▶ [EXERCISE BRIEF]: For this exercise, copy each line of the records that contains the word "helper".

────────────────────────────────────────

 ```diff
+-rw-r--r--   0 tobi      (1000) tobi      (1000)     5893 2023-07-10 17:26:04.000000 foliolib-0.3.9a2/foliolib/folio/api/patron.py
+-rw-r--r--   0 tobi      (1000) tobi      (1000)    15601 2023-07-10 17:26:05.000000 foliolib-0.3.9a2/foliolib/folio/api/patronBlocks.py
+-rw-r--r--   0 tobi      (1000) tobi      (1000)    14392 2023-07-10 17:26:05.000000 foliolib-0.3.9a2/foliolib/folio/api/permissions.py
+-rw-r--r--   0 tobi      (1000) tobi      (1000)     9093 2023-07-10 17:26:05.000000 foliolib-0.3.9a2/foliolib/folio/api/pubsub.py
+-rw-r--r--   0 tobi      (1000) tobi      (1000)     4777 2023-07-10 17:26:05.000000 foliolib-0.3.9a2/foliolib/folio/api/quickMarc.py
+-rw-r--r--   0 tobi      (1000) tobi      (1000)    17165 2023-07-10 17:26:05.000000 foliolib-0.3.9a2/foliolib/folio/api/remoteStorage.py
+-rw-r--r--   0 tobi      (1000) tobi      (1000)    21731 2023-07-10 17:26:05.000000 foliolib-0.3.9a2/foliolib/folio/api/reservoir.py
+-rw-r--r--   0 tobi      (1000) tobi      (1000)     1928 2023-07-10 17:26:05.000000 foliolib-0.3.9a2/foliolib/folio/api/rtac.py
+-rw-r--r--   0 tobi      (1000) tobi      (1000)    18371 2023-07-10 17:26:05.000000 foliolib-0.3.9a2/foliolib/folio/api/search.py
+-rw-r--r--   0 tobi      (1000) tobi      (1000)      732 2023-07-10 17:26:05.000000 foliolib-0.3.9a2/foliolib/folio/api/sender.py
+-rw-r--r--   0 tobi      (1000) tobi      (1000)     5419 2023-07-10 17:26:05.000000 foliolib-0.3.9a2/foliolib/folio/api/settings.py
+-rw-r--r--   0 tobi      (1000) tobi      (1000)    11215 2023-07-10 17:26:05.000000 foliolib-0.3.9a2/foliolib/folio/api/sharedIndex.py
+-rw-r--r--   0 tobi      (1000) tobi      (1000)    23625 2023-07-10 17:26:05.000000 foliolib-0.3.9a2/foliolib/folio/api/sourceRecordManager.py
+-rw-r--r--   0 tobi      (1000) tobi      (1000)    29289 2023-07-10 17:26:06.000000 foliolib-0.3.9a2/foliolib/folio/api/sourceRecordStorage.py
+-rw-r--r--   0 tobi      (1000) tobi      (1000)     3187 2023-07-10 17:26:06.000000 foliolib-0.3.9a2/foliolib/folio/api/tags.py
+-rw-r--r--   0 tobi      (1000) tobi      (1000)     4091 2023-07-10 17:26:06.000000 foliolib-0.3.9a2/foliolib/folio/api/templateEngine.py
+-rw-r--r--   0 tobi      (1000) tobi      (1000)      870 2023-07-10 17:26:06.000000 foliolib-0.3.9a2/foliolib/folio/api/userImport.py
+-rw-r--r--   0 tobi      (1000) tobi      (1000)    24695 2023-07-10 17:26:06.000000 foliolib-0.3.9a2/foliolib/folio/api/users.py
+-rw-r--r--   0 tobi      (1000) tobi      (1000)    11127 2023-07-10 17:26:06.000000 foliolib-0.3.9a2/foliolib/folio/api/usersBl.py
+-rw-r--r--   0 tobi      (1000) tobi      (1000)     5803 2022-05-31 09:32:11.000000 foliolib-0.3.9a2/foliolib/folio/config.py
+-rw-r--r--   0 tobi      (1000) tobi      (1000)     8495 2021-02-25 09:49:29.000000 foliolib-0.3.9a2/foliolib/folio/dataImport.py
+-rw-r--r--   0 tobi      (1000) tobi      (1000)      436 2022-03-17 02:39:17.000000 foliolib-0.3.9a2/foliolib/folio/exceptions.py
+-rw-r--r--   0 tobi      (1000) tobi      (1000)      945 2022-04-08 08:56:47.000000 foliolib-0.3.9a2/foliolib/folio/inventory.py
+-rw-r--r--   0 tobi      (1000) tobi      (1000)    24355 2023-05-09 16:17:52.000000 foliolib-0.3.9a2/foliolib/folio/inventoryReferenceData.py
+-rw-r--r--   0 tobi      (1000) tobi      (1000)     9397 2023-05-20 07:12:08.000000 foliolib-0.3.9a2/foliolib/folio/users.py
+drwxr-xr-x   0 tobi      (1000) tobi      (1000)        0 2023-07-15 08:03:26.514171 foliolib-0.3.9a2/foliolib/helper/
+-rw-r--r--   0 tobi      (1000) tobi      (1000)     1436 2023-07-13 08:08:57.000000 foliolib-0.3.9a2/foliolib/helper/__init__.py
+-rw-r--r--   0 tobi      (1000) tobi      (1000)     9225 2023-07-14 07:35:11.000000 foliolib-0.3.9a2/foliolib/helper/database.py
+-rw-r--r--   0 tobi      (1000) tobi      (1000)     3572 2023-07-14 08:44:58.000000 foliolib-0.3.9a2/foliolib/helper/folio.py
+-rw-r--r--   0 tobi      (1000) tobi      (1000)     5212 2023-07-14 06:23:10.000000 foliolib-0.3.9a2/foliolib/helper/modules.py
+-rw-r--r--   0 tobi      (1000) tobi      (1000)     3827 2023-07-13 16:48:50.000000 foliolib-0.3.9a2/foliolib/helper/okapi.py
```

────────────────────────────────────────

▶ [EXERCISE OUTPUT]:
+drwxr-xr-x   0 tobi      (1000) tobi      (1000)        0 2023-07-15 08:03:26.514171 foliolib-0.3.9a2/foliolib/helper/
+-rw-r--r--   0 tobi      (1000) tobi      (1000)     1436 2023-07-13 08:08:57.000000 foliolib-0.3.9a2/foliolib/helper/__init__.py
+-rw-r--r--   0 tobi      (1000) tobi      (1000)     9225 2023-07-14 07:35:11.000000 foliolib-0.3.9a2/foliolib/helper/database.py
+-rw-r--r--   0 tobi      (1000) tobi      (1000)     3572 2023-07-14 08:44:58.000000 foliolib-0.3.9a2/foliolib/helper/folio.py
+-rw-r--r--   0 tobi      (1000) tobi      (1000)     5212 2023-07-14 06:23:10.000000 foliolib-0.3.9a2/foliolib/helper/modules.py
+-rw-r--r--   0 tobi      (1000) tobi      (1000)     3827 2023-07-13 16:48:50.000000 foliolib-0.3.9a2/foliolib/helper/okapi.py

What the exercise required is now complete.